Editorial: Right to cry over R9m in spilt milk
Late last year, the auditor general noted about R30-billion in wasteful and fruitless expenditure on the part of state bodies. By comparison, the R9-million thrown away by the North West province's health department is not much. But it's still a lot to waste. And it's the relatively small amounts such as these, a few million here, a few million there, that add up to the billions in fruitless expenditure noted by the auditor general.
As we report this week, the North West health department destroyed R7-million's worth of powdered milk intended for babies under six months old; the destruction of the milk cost the department a further R2-million. The department acquired the milk powder just as the national health ministry was advocating breastfeeding as the first choice, with powdered milk to be made available only when mothers were unable to breastfeed. It was obviously not paying attention to what the health minister was saying – and that's the first problem. It's all very well to have good national policies, but it's pointless if the provinces don't follow the minister's lead.
Magome Masike, the North West MEC for health, says he doesn't know how this utter waste of R9-million happened. He certainly isn't taking responsibility for it himself. He does, though, diagnose the underlying problem – "fiscal dumping". By this he means that civil servants who haven't spent the money allocated to their departments by the treasury don't want to be seen to have not spent the money, so they'd rather hide that by simply throwing it away – or, in this case, and more complicatedly, spending it on something they don't need and then dumping that.
It's simply absurd – even more absurd than textbooks not getting to schoolchildren because of muddles and incompetence. This isn't even incompetence; it's deliberate waste, and we'd go so far as to say it's fraudulent too.
Fiscal dumping is generally treated as a bookkeeping problem by the auditor general and the government. We would argue, on the contrary, that such destruction of public funds should be viewed as a serious offence. It should be punishable. Monitoring this money-dumping could be a barometer with which to measure the performance of accounting officers – directors general and heads of departments – as well as political heads.
It is unacceptable that state officials keep their jobs after failing to spend so much of their allocated budgets (which they calculated and requested in the first place), while creating the impression that there is no money to pay for basic necessities and to meet the needs of poor people.
This defrauds both taxpayers and the poor.
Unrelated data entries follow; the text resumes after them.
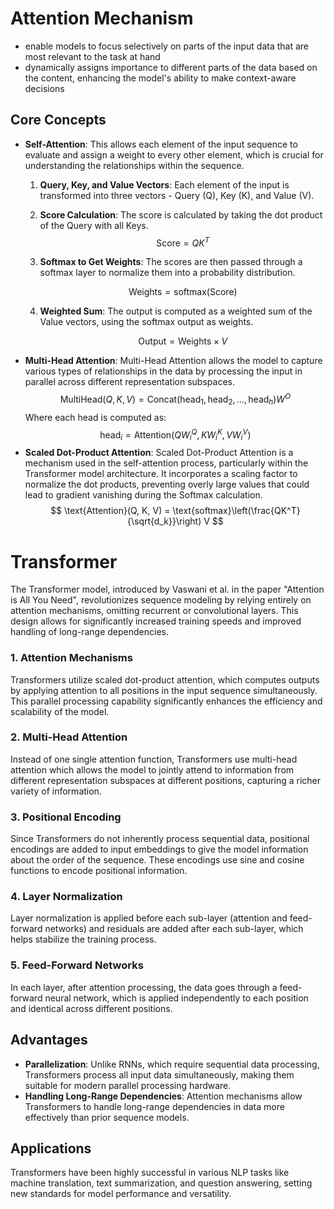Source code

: # Attention Mechanism
- enable models to focus selectively on parts of the input data that are most relevant to the task at hand
- dynamically assigns importance to different parts of the data based on the content, enhancing the model's ability to make context-aware decisions

## Core Concepts
- **Self-Attention**: This allows each element of the input sequence to evaluate and assign a weight to every other element, which is crucial for understanding the relationships within the sequence.
    1. **Query, Key, and Value Vectors**: Each element of the input is transformed into three vectors - Query (Q), Key (K), and Value (V).
    2. **Score Calculation**: The score is calculated by taking the dot product of the Query with all Keys.
         $$
       \text{Score} = QK^T
         $$
    3. **Softmax to Get Weights**: The scores are then passed through a softmax layer to normalize them into a probability distribution.

         $$
       \text{Weights} = \text{softmax}(\text{Score})
         $$
    4. **Weighted Sum**: The output is computed as a weighted sum of the Value vectors, using the softmax output as weights.

         $$
       \text{Output} = \text{Weights} \times V
         $$
- **Multi-Head Attention**: Multi-Head Attention allows the model to capture various types of relationships in the data by processing the input in parallel across different representation subspaces.
         $$
    \text{MultiHead}(Q, K, V) = \text{Concat}(\text{head}_1, \text{head}_2, ..., \text{head}_h)W^O
         $$
    Where each head is computed as:
         $$
    \text{head}_i = \text{Attention}(QW_i^Q, KW_i^K, VW_i^V)
         $$
- **Scaled Dot-Product Attention**: Scaled Dot-Product Attention is a mechanism used in the self-attention process, particularly within the Transformer model architecture. It incorporates a scaling factor to normalize the dot products, preventing overly large values that could lead to gradient vanishing during the Softmax calculation.
      $$ 
   \text{Attention}(Q, K, V) = \text{softmax}\left(\frac{QK^T}{\sqrt{d_k}}\right) V 
      $$


# Transformer

The Transformer model, introduced by Vaswani et al. in the paper "Attention is All You Need", revolutionizes sequence modeling by relying entirely on attention mechanisms, omitting recurrent or convolutional layers. This design allows for significantly increased training speeds and improved handling of long-range dependencies.

### 1. **Attention Mechanisms**
Transformers utilize scaled dot-product attention, which computes outputs by applying attention to all positions in the input sequence simultaneously. This parallel processing capability significantly enhances the efficiency and scalability of the model.

### 2. **Multi-Head Attention**
Instead of one single attention function, Transformers use multi-head attention which allows the model to jointly attend to information from different representation subspaces at different positions, capturing a richer variety of information.

### 3. **Positional Encoding**
Since Transformers do not inherently process sequential data, positional encodings are added to input embeddings to give the model information about the order of the sequence. These encodings use sine and cosine functions to encode positional information.

### 4. **Layer Normalization**
Layer normalization is applied before each sub-layer (attention and feed-forward networks) and residuals are added after each sub-layer, which helps stabilize the training process.

### 5. **Feed-Forward Networks**
In each layer, after attention processing, the data goes through a feed-forward neural network, which is applied independently to each position and identical across different positions.

## Advantages
- **Parallelization**: Unlike RNNs, which require sequential data processing, Transformers process all input data simultaneously, making them suitable for modern parallel processing hardware.
- **Handling Long-Range Dependencies**: Attention mechanisms allow Transformers to handle long-range dependencies in data more effectively than prior sequence models.

## Applications
Transformers have been highly successful in various NLP tasks like machine translation, text summarization, and question answering, setting new standards for model performance and versatility.



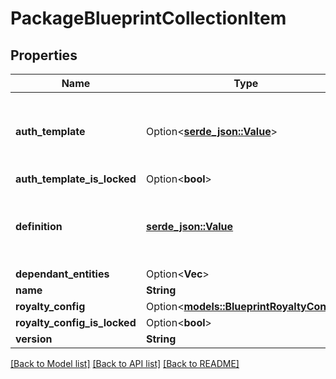 # PackageBlueprintCollectionItem

## Properties

Name | Type | Description | Notes
------------ | ------------- | ------------- | -------------
**auth_template** | Option<[**serde_json::Value**](.md)> | This type is defined in the Core API as `AuthConfig`. See the Core API documentation for more details.  | [optional]
**auth_template_is_locked** | Option<**bool**> |  | [optional]
**definition** | [**serde_json::Value**](.md) | This type is defined in the Core API as `BlueprintDefinition`. See the Core API documentation for more details.  | 
**dependant_entities** | Option<**Vec<String>**> |  | [optional]
**name** | **String** |  | 
**royalty_config** | Option<[**models::BlueprintRoyaltyConfig**](BlueprintRoyaltyConfig.md)> |  | [optional]
**royalty_config_is_locked** | Option<**bool**> |  | [optional]
**version** | **String** |  | 

[[Back to Model list]](../README.md#documentation-for-models) [[Back to API list]](../README.md#documentation-for-api-endpoints) [[Back to README]](../README.md)


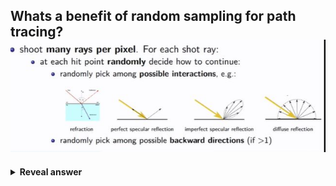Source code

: ## Whats a benefit of random sampling for path tracing?<br><img src="../../../../../media/paste-e2609849ccd157b4d6d37eb0fa902e93f02047f4.jpg">
<details>
<summary><b>Reveal answer</b></summary>
Random samply: pick randomly form refraction, perfect specular reflection, imperfect specular reflection, diffuse reflection<br><br>1. Efficiency<br>2. You capture indirect lighting by considering all interactions -- achieve global illumination
</details>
Officials being unable to spend the money they asked for is a sign of incompetence and poor leadership – and it is exacerbated if they then dump the unused funds.
When Jacob Zuma came to power in 2009, he appointed a minister to monitor and assess the performance of Cabinet ministers and provincial premiers and MECs. For the first time, a South African president asked his ministers to sign performance agreements – and, in a country of barely accountable underperformers, this seemed a good idea.
But what happened to those contracts? We need to revisit that process to provide some form of accountability after a fiasco such as North West's great milk dump – and to stop such wastage in the future.